--- Records to process ---
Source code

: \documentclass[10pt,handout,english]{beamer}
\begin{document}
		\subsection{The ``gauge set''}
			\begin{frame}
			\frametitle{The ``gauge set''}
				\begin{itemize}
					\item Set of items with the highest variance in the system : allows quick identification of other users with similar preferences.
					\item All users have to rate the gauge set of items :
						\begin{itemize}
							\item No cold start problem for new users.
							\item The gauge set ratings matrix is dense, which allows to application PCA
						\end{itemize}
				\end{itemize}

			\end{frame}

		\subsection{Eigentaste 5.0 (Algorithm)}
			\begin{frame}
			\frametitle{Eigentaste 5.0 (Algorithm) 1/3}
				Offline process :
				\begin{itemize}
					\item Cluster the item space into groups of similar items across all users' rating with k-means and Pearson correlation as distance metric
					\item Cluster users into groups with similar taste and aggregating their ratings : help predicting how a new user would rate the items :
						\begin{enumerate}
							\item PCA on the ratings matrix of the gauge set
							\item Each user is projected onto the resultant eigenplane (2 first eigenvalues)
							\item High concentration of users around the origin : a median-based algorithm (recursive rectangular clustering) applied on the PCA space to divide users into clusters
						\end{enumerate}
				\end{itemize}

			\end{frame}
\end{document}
---
Prompt – Return only the lines between the one holding "with similar preferences." and the one holding "to application PCA", inclusive, exactly as they appear above.

Output of the exercise –
					\item Set of items with the highest variance in the system : allows quick identification of other users with similar preferences.
					\item All users have to rate the gauge set of items :
						\begin{itemize}
							\item No cold start problem for new users.
							\item The gauge set ratings matrix is dense, which allows to application PCA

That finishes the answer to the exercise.